Our random selection of an AC class ticket ended up a fine choice. While there were bare, dirty feet everywhere (ughhh) we were provided with a sealed bottle of water and an in-train meal. The nice gentleman sitting next to me gave me a tour of my tray, so at least I knew what I was eating. And how wrong could I go with rice curds (dairy…definitely not pasteurized), milk with coriander and onion (dairy again; raw veggies), spicy pickles, and rice with veggies which were probably both safe – oh wait, this is public train food we’re talking about. I tried it all and finished the delicious milk/coriander sauce. Whooo! This is what passes for living on the edge in India.
We arrived in Mysore a few hours later bellyache and diarrhea free, checked into our much improved hotel, ordered room service (Paneer Chili Dry – surprisingly delicious cooked vegetarian food) and headed out for some good ol’ fashioned tourism.
After renting a tuktuk for the day, the first stop was Mysore Palace, which used to house the royal family when Mysore was the capital of the state. The palace was unique since it was built in a combination of Indian, Middle Eastern and European architecture. So basically there were columns, domed roofs, stained glass windows, arches and then murals depicting Hindu gods, Indian royalty and bagpipers. (Side note: no photos allowed inside the palace)
Following the palace it was up Chimundi Hill to Chimundi Temple, which is one of the most famous in Mysore. Unfortunately, once again we got too late of a start and were unable to visit the actual temple but another “nice” local boy began to give us an impromptu tour. We had discussed earlier in the morning how the guidebooks said to avoid this at all costs since:
These children are very chatty and good salesmen and you may like them, but they should be in school instead.

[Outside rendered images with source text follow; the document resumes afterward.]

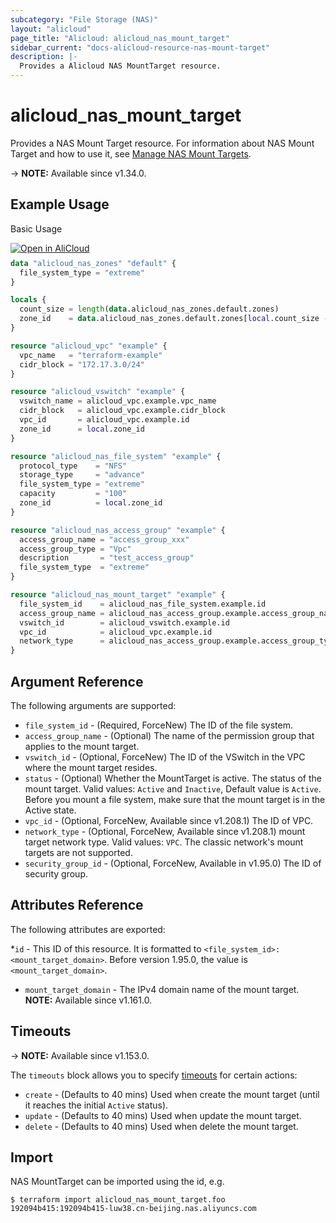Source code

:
 ```yaml
---
subcategory: "File Storage (NAS)"
layout: "alicloud"
page_title: "Alicloud: alicloud_nas_mount_target"
sidebar_current: "docs-alicloud-resource-nas-mount-target"
description: |-
  Provides a Alicloud NAS MountTarget resource.
---
```


# alicloud_nas_mount_target

Provides a NAS Mount Target resource.
For information about NAS Mount Target and how to use it, see [Manage NAS Mount Targets](https://www.alibabacloud.com/help/en/doc-detail/27531.htm).

-> **NOTE:** Available since v1.34.0.

## Example Usage

Basic Usage

<div style="display: block;margin-bottom: 40px;"><div class="oics-button" style="float: right;position: absolute;margin-bottom: 10px;">
  <a href="https://api.aliyun.com/api-tools/terraform?resource=alicloud_nas_mount_target&exampleId=22f8ab4c-6826-906f-09ad-67827e96eaae2128860b&activeTab=example&spm=docs.r.nas_mount_target.0.22f8ab4c68&intl_lang=EN_US" target="_blank">
    <img alt="Open in AliCloud" src="https://img.alicdn.com/imgextra/i1/O1CN01hjjqXv1uYUlY56FyX_!!6000000006049-55-tps-254-36.svg" style="max-height: 44px; max-width: 100%;">
  </a>
</div></div>

```terraform
data "alicloud_nas_zones" "default" {
  file_system_type = "extreme"
}

locals {
  count_size = length(data.alicloud_nas_zones.default.zones)
  zone_id    = data.alicloud_nas_zones.default.zones[local.count_size - 1].zone_id
}

resource "alicloud_vpc" "example" {
  vpc_name   = "terraform-example"
  cidr_block = "172.17.3.0/24"
}

resource "alicloud_vswitch" "example" {
  vswitch_name = alicloud_vpc.example.vpc_name
  cidr_block   = alicloud_vpc.example.cidr_block
  vpc_id       = alicloud_vpc.example.id
  zone_id      = local.zone_id
}

resource "alicloud_nas_file_system" "example" {
  protocol_type    = "NFS"
  storage_type     = "advance"
  file_system_type = "extreme"
  capacity         = "100"
  zone_id          = local.zone_id
}

resource "alicloud_nas_access_group" "example" {
  access_group_name = "access_group_xxx"
  access_group_type = "Vpc"
  description       = "test_access_group"
  file_system_type  = "extreme"
}

resource "alicloud_nas_mount_target" "example" {
  file_system_id    = alicloud_nas_file_system.example.id
  access_group_name = alicloud_nas_access_group.example.access_group_name
  vswitch_id        = alicloud_vswitch.example.id
  vpc_id            = alicloud_vpc.example.id
  network_type      = alicloud_nas_access_group.example.access_group_type
}
```

## Argument Reference

The following arguments are supported:

* `file_system_id` - (Required, ForceNew) The ID of the file system.
* `access_group_name` - (Optional) The name of the permission group that applies to the mount target.
* `vswitch_id` - (Optional, ForceNew) The ID of the VSwitch in the VPC where the mount target resides.
* `status` - (Optional) Whether the MountTarget is active. The status of the mount target. Valid values: `Active` and `Inactive`, Default value is `Active`. Before you mount a file system, make sure that the mount target is in the Active state.
* `vpc_id` - (Optional, ForceNew, Available since v1.208.1) The ID of VPC.
* `network_type` - (Optional, ForceNew, Available since v1.208.1) mount target network type. Valid values: `VPC`. The classic network's mount targets are not supported.
* `security_group_id` - (Optional, ForceNew, Available in v1.95.0) The ID of security group.

## Attributes Reference

The following attributes are exported:

*`id` - This ID of this resource. It is formatted to `<file_system_id>:<mount_target_domain>`. Before version 1.95.0, the value is `<mount_target_domain>`.
* `mount_target_domain` - The IPv4 domain name of the mount target. **NOTE:** Available since v1.161.0.

## Timeouts

-> **NOTE:** Available since v1.153.0.

The `timeouts` block allows you to specify [timeouts](https://www.terraform.io/docs/configuration-0-11/resources.html#timeouts) for certain actions:

* `create` - (Defaults to 40 mins) Used when create the mount target (until it reaches the initial `Active` status).
* `update` - (Defaults to 40 mins) Used when update the mount target.
* `delete` - (Defaults to 40 mins) Used when delete the mount target.

## Import

NAS MountTarget can be imported using the id, e.g.

```shell
$ terraform import alicloud_nas_mount_target.foo 192094b415:192094b415-luw38.cn-beijing.nas.aliyuncs.com
```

Thank you wikitravel. Accordingly as soon as I saw him wander up I left to go buy a lemonade. When I went to catch up with the others, the kid was still in tow telling us there was an alternate temple we could enter which Aracely and I both declined. Mark ignored our subtle apprehension stating, “Why go to the temple and not go in? The whole point is to go in,” and strutted off with the kid. Face palm. After the “tour” 200 rupees (~$4) was demanded which Mark refused to pay.
In keeping with our pattern of unofficial tours, instead of returning us to our hotel our guide decided to take us around Mysore in the tuktuk – stopping at a Nandi of Mysore, a giant statue of a bull that he said was carved in 24 hours from a single piece of rock (only half true; I think you can guess which half). We then moved onto a church and a mosque down the block from each other which he told us was built by the Maharaja to encourage religious freedom and unity within the city. I’m too lazy to read a history book and look into the validity of that.
Following the religious monuments, we were taken through the Muslim neighborhood into a dark alley way where the driver parked the tuktuk and led us down a corridor. We walked into a random building that was filled with dirty backpackers wearing patterned genie pants and smelled of incense. As it turned out it was a shop that specialized in oils made from the famous locally grown sandalwood which according to our very accurate tour guide was illegal to be harvested by anyone not from Mysore except specific dealers. The vendor rubbed a shit ton of oils all over us that he claimed had various healing powers. Then we had a staring match which we won when he finally accepted we weren’t interested in buying anything.
Apparently everything in Mysore is a tour. Anyone who tells you differently is selling you something.